Eric Gall, vicedirettore di IFOAM Organics Europe, non nasconde la sua preoccupazione. “Tutti vogliono definirsi rigenerativi, è un termine che suona bene. Ma senza regole precise, rischia di diventare solo uno slogan,” ha dichiarato.
Il punto centrale dello scontro è proprio la mancanza di definizioni vincolanti: l’agricoltura rigenerativa, così come promossa da EARA, non prevede il divieto di sostanze chimiche o fertilizzanti di sintesi, tra cui anche il controverso glifosato.
Secondo Gall, questo approccio rischia di generare confusione tra i consumatori e di indebolire un settore, quello biologico, che da decenni opera secondo standard legali e verificabili.
Il caso USA e le accuse di greenwashing
Dall’altra parte dell’Atlantico, le critiche non sono mancate. Negli Stati Uniti, alcune ONG ambientaliste come Friends of the Earth hanno evidenziato che molte aziende agricole che si definiscono rigenerative continuano a utilizzare OGM, pesticidi e fertilizzanti sintetici (vedi news).
La dottoressa Kendra Klein, autrice di uno studio sull’argomento, ha spiegato che la pratica del “no-till” – ovvero la non lavorazione del terreno, diffusa in agricoltura rigenerativa – può portare a un uso intensivo di erbicidi. Secondo lei, sono gli agricoltori biologici “i veri rigeneratori”, poiché operano senza input di sintesi e sotto controlli stringenti.
Il timore è che, senza criteri precisi, il termine “rigenerativo” venga strumentalizzato da grandi aziende per operazioni di facciata. In effetti, giganti come Tyson Foods, ADM, Cargill o Bayer hanno iniziato a promuovere pratiche no-till etichettate come rigenerative.

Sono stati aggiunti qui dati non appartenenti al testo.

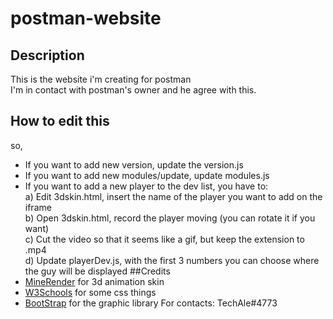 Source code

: # postman-website
## Description
This is the website i'm creating for postman <br>
I'm in contact with postman's owner and he agree with this. <br>
## How to edit this
so,
- If you want to add new version, update the version.js 
- If you want to add new modules/update, update modules.js
- If you want to add a new player to the dev list, you have to:<br>
a) Edit 3dskin.html, insert the name of the player you want to add on the iframe<br>
b) Open 3dskin.html, record the player moving (you can rotate it if you want)<br>
c) Cut the video so that it seems like a gif, but keep the extension to .mp4<br>
d) Update playerDev.js, with the first 3 numbers you can choose where the guy will be displayed
##Credits
- [MineRender](https://minerender.org/) for 3d animation skin 
- [W3Schools](https://www.w3schools.com/) for some css things
- [BootStrap](https://getbootstrap.com/) for the graphic library
For contacts: TechAle#4773
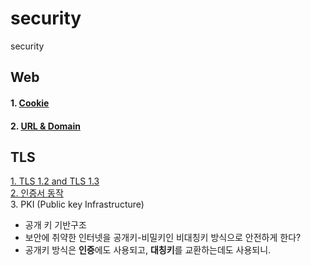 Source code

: # security
security

## Web  

#### 1. [Cookie](/web/cookie.md)  
#### 2. [URL & Domain](/web/url-domain.md)  

## TLS  
[1. TLS 1.2 and TLS 1.3](/tls/tls.md)  
[2. 인증서 동작](/tls/certificate.md)  
3. PKI (Public key Infrastructure)  
 * 공개 키 기반구조  
 * 보안에 취약한 인터넷을 공개키-비밀키인 비대칭키 방식으로 안전하게 한다?  
 * 공개키 방식은 **인증**에도 사용되고, **대칭키**를 교환하는데도 사용되니.  



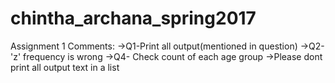 # chintha_archana_spring2017
Assignment 1 Comments:
->Q1-Print all output(mentioned in question)
->Q2-'z' frequency is wrong
->Q4- Check count of each age group
->Please dont print all output text in a list
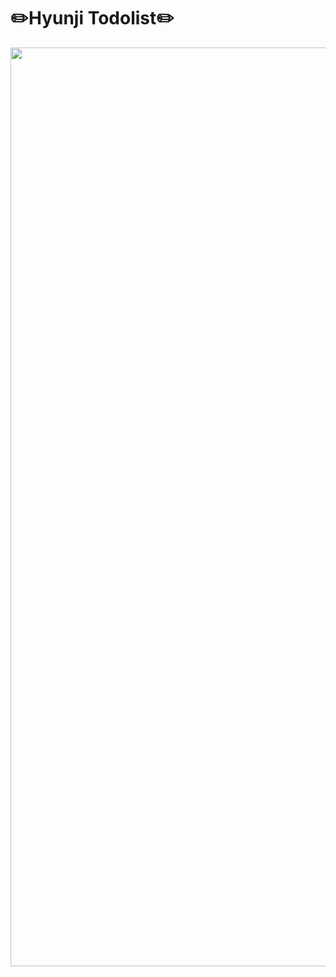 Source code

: <h1>✏️Hyunji Todolist✏️</h1>
<p align="center">
<img width="1470" alt="스크린샷 2023-11-01 오후 9 43 07" src="https://github.com/engelhyunji/todo/assets/145903783/c570ee98-cb6e-413e-881b-35f09da301da">
</p>

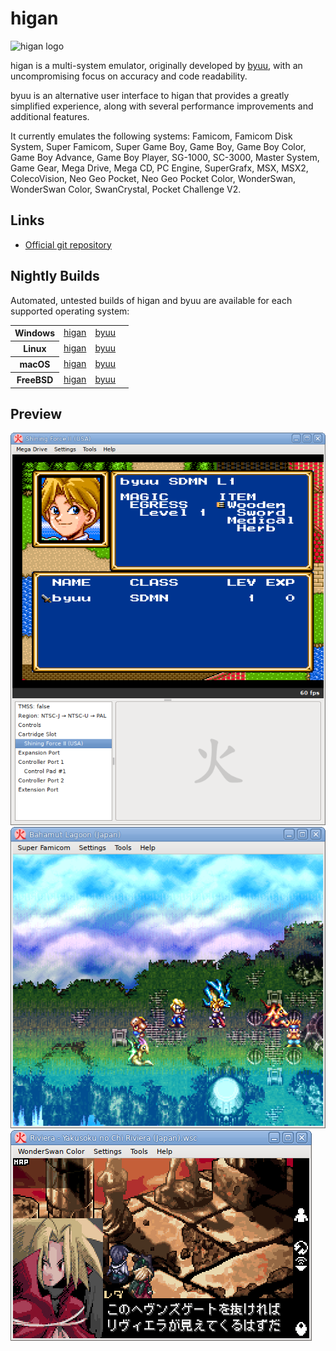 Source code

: higan
=====

![higan logo](higan/target-higan/resource/logo.png)

higan is a multi-system emulator, originally developed by
[byuu](https://byuu.org/about), with an uncompromising focus on accuracy and
code readability.

byuu is an alternative user interface to higan that provides a greatly
simplified experience, along with several performance improvements and
additional features.

It currently emulates the following systems: Famicom, Famicom Disk System,
Super Famicom, Super Game Boy, Game Boy, Game Boy Color, Game Boy Advance,
Game Boy Player, SG-1000, SC-3000, Master System, Game Gear, Mega Drive,
Mega CD, PC Engine, SuperGrafx, MSX, MSX2, ColecoVision, Neo Geo Pocket,
Neo Geo Pocket Color, WonderSwan, WonderSwan Color, SwanCrystal,
Pocket Challenge V2.

Links
-----

  - [Official git repository](https://github.com/higan-emu/higan)

Nightly Builds
--------------

Automated, untested builds of higan and byuu are available
for each supported operating system:

<table>
    <tr>
        <th scope=row>Windows</th>
        <td>
            <a href="https://api.cirrus-ci.com/v1/artifact/github/higan-emu/higan/windows-x86_64-binaries/higan-nightly/higan-nightly.zip">
                higan
            </a>
        </td>
        <td>
            <a href="https://api.cirrus-ci.com/v1/artifact/github/higan-emu/higan/windows-x86_64-binaries/byuu-nightly/byuu-nightly.zip">
                byuu
            </a>
        </td>
        <td>
            <img
                src="https://api.cirrus-ci.com/github/higan-emu/higan.svg?task=windows-x86_64-binaries"
                alt="">
        </td>
    </tr>
    <tr>
        <th scope=row>Linux</th>
        <td>
            <a href="https://api.cirrus-ci.com/v1/artifact/github/higan-emu/higan/linux-x86_64-binaries/higan-nightly/higan-nightly.zip">
                higan
            </a>
        </td>
        <td>
            <a href="https://api.cirrus-ci.com/v1/artifact/github/higan-emu/higan/linux-x86_64-binaries/byuu-nightly/byuu-nightly.zip">
                byuu
            </a>
        </td>
        <td>
            <img
                src="https://api.cirrus-ci.com/github/higan-emu/higan.svg?task=linux-x86_64-binaries"
                alt="">
        </td>
    </tr>
    <tr>
        <th scope=row>macOS</th>
        <td>
            <a href="https://api.cirrus-ci.com/v1/artifact/github/higan-emu/higan/macOS-x86_64-binaries/higan-nightly/higan-nightly.zip">
                higan
            </a>
        </td>
        <td>
            <a href="https://api.cirrus-ci.com/v1/artifact/github/higan-emu/higan/macOS-x86_64-binaries/byuu-nightly/byuu-nightly.zip">
                byuu
            </a>
        </td>
        <td>
            <img
                src="https://api.cirrus-ci.com/github/higan-emu/higan.svg?task=macOS-x86_64-binaries"
                alt="">
        </td>
    </tr>
    <tr>
        <th scope=row>FreeBSD</th>
        <td>
            <a href="https://api.cirrus-ci.com/v1/artifact/github/higan-emu/higan/freebsd-x86_64-binaries/higan-nightly/higan-nightly.zip">
                higan
            </a>
        </td>
        <td>
            <a href="https://api.cirrus-ci.com/v1/artifact/github/higan-emu/higan/freebsd-x86_64-binaries/byuu-nightly/byuu-nightly.zip">
                byuu
            </a>
        </td>
        <td>
            <img
                src="https://api.cirrus-ci.com/github/higan-emu/higan.svg?task=freebsd-x86_64-binaries"
                alt="">
        </td>
    </tr>
</table>

Preview
-------

![higan user interface](./.assets/user-interface.png)
![higan running Bahamut Lagoon (SNES)](./.assets/bahamut-lagoon.png)
![higan running Riviera (GBA)](./.assets/riviera.png)
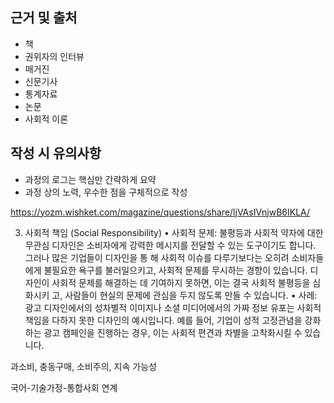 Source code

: ## 근거 및 출처
- 책
- 권위자의 인터뷰
- 매거진
- 신문기사
- 통계자료
- 논문
- 사회적 이론

## 작성 시 유의사항
- 과정의 로그는 핵심만 간략하게 요약
- 과정 상의 노력, 우수한 점을 구체적으로 작성

https://yozm.wishket.com/magazine/questions/share/ljVAsIVnjwB6IKLA/

3. 사회적 책임 (Social Responsibility)
• 사회적 문제: 불평등과 사회적 약자에 대한 무관심
디자인은 소비자에게 강력한 메시지를 전달할 수 있는 도구이기도 합니다. 그러나 많은 기업들이 디자인을 통 해 사회적 이슈를 다루기보다는 오히려 소비자들에게 불필요한 욕구를 불러일으키고, 사회적 문제를 무시하는 경향이 있습니다. 디자인이 사회적 문제를 해결하는 데 기여하지 못하면, 이는 결국 사회적 불평등을 심화시키 고, 사람들이 현실의 문제에 관심을 두지 않도록 만들 수 있습니다.
• 사례: 광고 디자인에서의 성차별적 이미지나 소셜 미디어에서의 가짜 정보 유포는 사회적 책임을 다하지 못한 디자인의 예시입니다. 예를 들어, 기업이 성적 고정관념을 강화하는 광고 캠페인을 진행하는 경우, 이는 사회적 편견과 차별을 고착화시킬 수 있습니다.

과소비, 충동구매, 소비주의, 지속 가능성

국어-기술가정-통합사회 연계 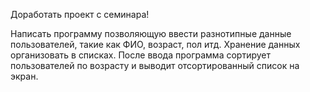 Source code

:Доработать проект с семинара!

Написать программу позволяющую ввести разнотипные данные пользователей, такие как ФИО, возраст, пол итд. Хранение данных организовать в списках. После ввода программа сортирует пользователей по возрасту и выводит отсортированный список на экран. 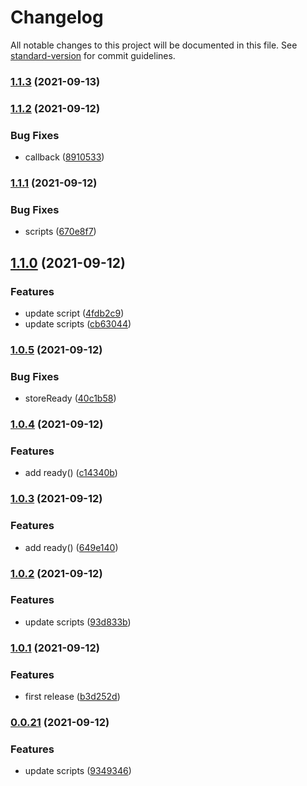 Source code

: # Changelog

All notable changes to this project will be documented in this file. See [standard-version](https://github.com/conventional-changelog/standard-version) for commit guidelines.

### [1.1.3](https://github.com/linq2js/reasc/compare/v1.1.2...v1.1.3) (2021-09-13)

### [1.1.2](https://github.com/linq2js/reasc/compare/v1.1.1...v1.1.2) (2021-09-12)


### Bug Fixes

* callback ([8910533](https://github.com/linq2js/reasc/commit/89105332d02d4a082ae7889507efe03b9f766a11))

### [1.1.1](https://github.com/linq2js/reasc/compare/v1.1.0...v1.1.1) (2021-09-12)


### Bug Fixes

* scripts ([670e8f7](https://github.com/linq2js/reasc/commit/670e8f7644fdb0fb397b257997e2fcc38d168251))

## [1.1.0](https://github.com/linq2js/reasc/compare/v1.0.5...v1.1.0) (2021-09-12)


### Features

* update script ([4fdb2c9](https://github.com/linq2js/reasc/commit/4fdb2c94c996482507b83f59b36804aca8c6f8f9))
* update scripts ([cb63044](https://github.com/linq2js/reasc/commit/cb6304431c811b81ee165bc1c785589ef85c3d95))

### [1.0.5](https://github.com/linq2js/reasc/compare/v1.0.4...v1.0.5) (2021-09-12)


### Bug Fixes

* storeReady ([40c1b58](https://github.com/linq2js/reasc/commit/40c1b58c7a360ba41ecb42fb03387f433a1b4a91))

### [1.0.4](https://github.com/linq2js/reasc/compare/v1.0.3...v1.0.4) (2021-09-12)


### Features

* add ready() ([c14340b](https://github.com/linq2js/reasc/commit/c14340b31214e99e68a256349474fd25621fb800))

### [1.0.3](https://github.com/linq2js/reasc/compare/v1.0.2...v1.0.3) (2021-09-12)


### Features

* add ready() ([649e140](https://github.com/linq2js/reasc/commit/649e14086345a9d4e0ddc9bf65186d670fc2524c))

### [1.0.2](https://github.com/linq2js/reasc/compare/v1.0.1...v1.0.2) (2021-09-12)


### Features

* update scripts ([93d833b](https://github.com/linq2js/reasc/commit/93d833bc9d12d6a88b30f6e6b1485e4019c60d41))

### [1.0.1](https://github.com/linq2js/reasc/compare/v0.0.21...v1.0.1) (2021-09-12)


### Features

* first release ([b3d252d](https://github.com/linq2js/reasc/commit/b3d252d99266b684faf927808cf2237ac986a9ad))

### [0.0.21](https://github.com/linq2js/reasc/compare/v0.0.20...v0.0.21) (2021-09-12)


### Features

* update scripts ([9349346](https://github.com/linq2js/reasc/commit/93493469c46c39104a2c79ccf2d166ba4a20e387))
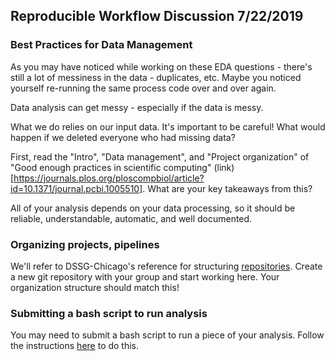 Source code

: ## Reproducible Workflow Discussion 7/22/2019

### Best Practices for Data Management

As you may have noticed while working on these EDA questions - there's still a lot of messiness in the data - duplicates, etc. Maybe you noticed yourself re-running the same process code over and over again.

Data analysis can get messy - especially if the data is messy.

What we do relies on our input data. It's important to be careful! What would happen if we deleted everyone who had missing data? 

First, read the "Intro", "Data management", and "Project organization" of "Good enough practices in scientific computing" (link)[https://journals.plos.org/ploscompbiol/article?id=10.1371/journal.pcbi.1005510]. What are your key takeaways from this?

All of your analysis depends on your data processing, so it should be reliable, understandable, automatic, and well documented.

### Organizing projects, pipelines

We'll refer to DSSG-Chicago's reference for structuring [repositories](https://github.com/dssg/hitchhikers-guide/tree/master/sources/curriculum/0_before_you_start/pipelines-and-project-workflow). Create a new git repository with your group and start working here. Your organization structure should match this!

### Submitting a bash script to run analysis
You may need to submit a bash script to run a piece of your analysis. Follow the instructions [here](slurm_intro.md) to do this. 





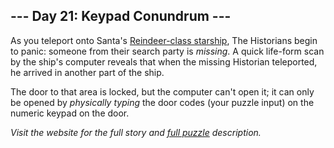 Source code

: ## --- Day 21: Keypad Conundrum ---
As you teleport onto Santa's [Reindeer-class starship](/2019/day/25), The Historians begin to panic: someone from their search party is <em>missing</em>. A quick life-form scan by the ship's computer reveals that when the missing Historian teleported, he arrived in another part of the ship.

The door to that area is locked, but the computer can't open it; it can only be opened by <em>physically typing</em> the door codes (your puzzle input) on the numeric keypad on the door.

_Visit the website for the full story and [full puzzle](https://adventofcode.com/2024/day/21) description._
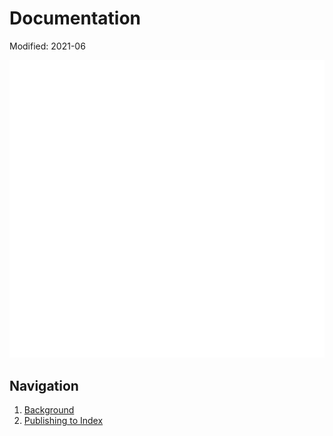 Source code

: # Documentation

Modified: 2021-06

![img](/docs/img/LEAP_INS_WHITE.png)

## Navigation
1. [Background](/docs/curve.md)
2. [Publishing to Index](/docs/packaging.md)
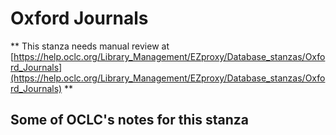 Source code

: # Oxford Journals
** This stanza needs manual review at [https://help.oclc.org/Library_Management/EZproxy/Database_stanzas/Oxford_Journals](https://help.oclc.org/Library_Management/EZproxy/Database_stanzas/Oxford_Journals) **

## Some of OCLC's notes for this stanza

&nbsp;
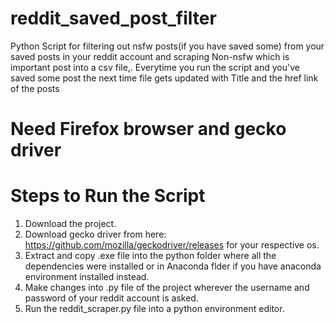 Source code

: # reddit_saved_post_filter
Python Script for filtering out nsfw posts(if you have saved some) from your saved posts in your reddit account and scraping Non-nsfw which is important post into a csv file,. Everytime you run the script and you've saved some post the next time file gets updated with Title and the href link of the posts

# Need Firefox browser and gecko driver

# Steps to Run the Script
  1. Download the project.
  2. Download gecko driver from here: https://github.com/mozilla/geckodriver/releases for your respective os.
  3. Extract and copy .exe file into the python folder where all the dependencies were installed or in Anaconda flder if you have                                                       anaconda environment installed instead.
  4. Make changes into .py file of the project wherever the username and password of your reddit account is asked.
  5. Run the reddit_scraper.py file into a python environment editor.
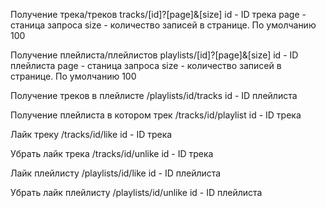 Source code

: Получение трека/треков tracks/[id]?[page]&[size]
	id - ID трека
	page - станица запроса
	size - количество записей в странице. По умолчанию 100

Получение плейлиста/плейлистов playlists/[id]?[page]&[size]
	id - ID плейлиста
	page - станица запроса
	size - количество записей в странице. По умолчанию 100

Получение треков в плейлисте /playlists/id/tracks
	id - ID плейлиста 

Получение плейлиста в котором трек /tracks/id/playlist
	id - ID трека

Лайк треку /tracks/id/like
	id - ID трека

Убрать лайк трека /tracks/id/unlike
	id - ID трека

Лайк плейлисту /playlists/id/like
	id - ID плейлиста 

Убрать лайк плейлисту /playlists/id/unlike
	id - ID плейлиста
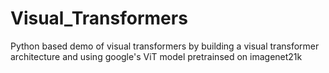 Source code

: # Visual_Transformers
Python based demo of visual transformers by building a visual transformer architecture and using google's ViT model pretrainsed on imagenet21k
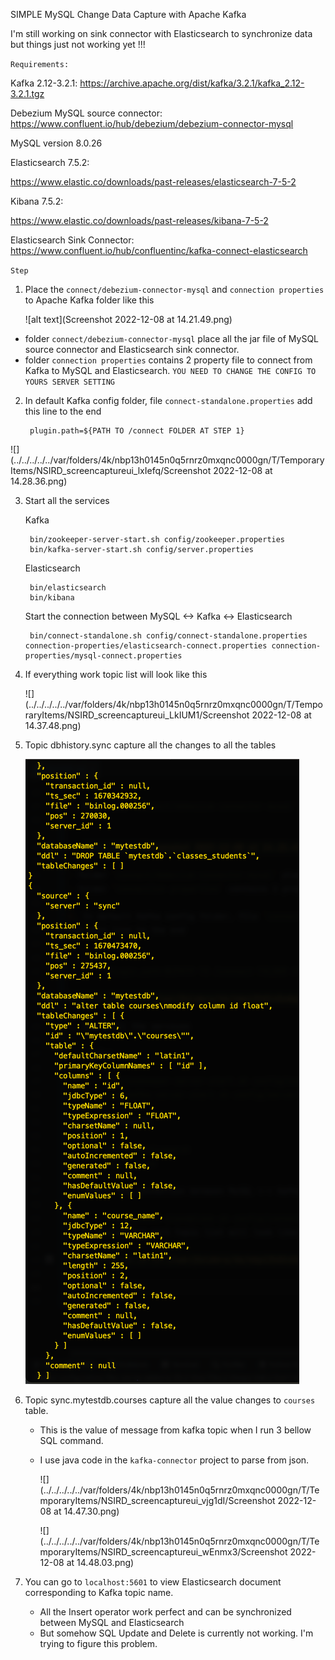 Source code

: SIMPLE MySQL Change Data Capture with Apache Kafka

I'm still working on sink connector with Elasticsearch to synchronize data but things just not working yet !!!

`Requirements:`

Kafka 2.12-3.2.1:
https://archive.apache.org/dist/kafka/3.2.1/kafka_2.12-3.2.1.tgz
    

Debezium MySQL source connector:
https://www.confluent.io/hub/debezium/debezium-connector-mysql

MySQL version 8.0.26

Elasticsearch 7.5.2:

https://www.elastic.co/downloads/past-releases/elasticsearch-7-5-2

Kibana 7.5.2:

https://www.elastic.co/downloads/past-releases/kibana-7-5-2

Elasticsearch Sink Connector:
https://www.confluent.io/hub/confluentinc/kafka-connect-elasticsearch

`Step`

1. Place the `connect/debezium-connector-mysql` and `connection properties` to Apache Kafka folder like this

    
   ![alt text](Screenshot 2022-12-08 at 14.21.49.png)
    
- folder `connect/debezium-connector-mysql` place all the jar file of MySQL source connector and Elasticsearch sink connector.
- folder `connection properties` contains 2 property file to connect from Kafka to MySQL and Elasticsearch. `YOU NEED TO CHANGE THE CONFIG TO YOURS SERVER SETTING`

2. In default Kafka config folder, file `connect-standalone.properties`
add this line to the end
   

        plugin.path=${PATH TO /connect FOLDER AT STEP 1}

![](../../../../../var/folders/4k/nbp13h0145n0q5rnrz0mxqnc0000gn/T/TemporaryItems/NSIRD_screencaptureui_lxIefq/Screenshot 2022-12-08 at 14.28.36.png)

3. Start all the services
 
    Kafka

        bin/zookeeper-server-start.sh config/zookeeper.properties
        bin/kafka-server-start.sh config/server.properties
    
    Elasticsearch

        bin/elasticsearch
        bin/kibana 

    Start the connection between MySQL <-> Kafka <-> Elasticsearch
            
        bin/connect-standalone.sh config/connect-standalone.properties connection-properties/elasticsearch-connect.properties connection-properties/mysql-connect.properties
4. If everything work topic list will look like this
   
   ![](../../../../../var/folders/4k/nbp13h0145n0q5rnrz0mxqnc0000gn/T/TemporaryItems/NSIRD_screencaptureui_LkIUM1/Screenshot 2022-12-08 at 14.37.48.png)

5. Topic dbhistory.sync capture all the changes to all the tables

   ![img.png](img.png)

6. Topic sync.mytestdb.courses capture all the value changes to `courses` table. 
   - This is the value of message from kafka topic when I run 3 bellow SQL command. 
   - I use java code in the `kafka-connector` project to parse from json. 

      ![](../../../../../var/folders/4k/nbp13h0145n0q5rnrz0mxqnc0000gn/T/TemporaryItems/NSIRD_screencaptureui_vjg1dI/Screenshot 2022-12-08 at 14.47.30.png)

      ![](../../../../../var/folders/4k/nbp13h0145n0q5rnrz0mxqnc0000gn/T/TemporaryItems/NSIRD_screencaptureui_wEnmx3/Screenshot 2022-12-08 at 14.48.03.png)

7. You can go to `localhost:5601` to view Elasticsearch document corresponding to Kafka topic name.
   - All the Insert operator work perfect and can be synchronized between MySQL and Elasticsearch
   - But somehow SQL Update and Delete is currently not working. I'm trying to figure this problem. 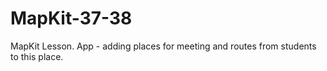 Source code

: # MapKit-37-38
MapKit Lesson. App - adding places for meeting and routes from students to this place.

Nel report pubblicato da EARA, compare anche Unilever come “pioniere del settore privato”. Ma Sapp precisa: “Non ci finanziano, vogliono solo apprendere dagli agricoltori che fanno rigenerazione sul campo”.
Due visioni a confronto
Il dibattito si fa sempre più acceso, anche a Bruxelles. Il fronte del biologico teme una frammentazione delle politiche verdi e una dispersione di risorse a favore di approcci meno verificabili. Secondo Gall, EARA non ha ancora preso posizione pubblica contro i casi evidenti di greenwashing. “Avrebbero potuto farlo, ma finora non è accaduto”, ha dichiarato, sottolineando il rischio di indebolire gli standard ambientali europei. EARA, da parte sua, respinge l’idea di contrapposizione. Il messaggio è chiaro: non si tratta di sostituire il biologico, ma di ampliare le possibilità per gli agricoltori che vogliono avviare una transizione sostenibile.
Il confronto è aperto. Ma in gioco c’è molto di più che un’etichetta: si tratta di decidere quale modello agricolo guiderà la transizione ecologica europea nei prossimi decenni.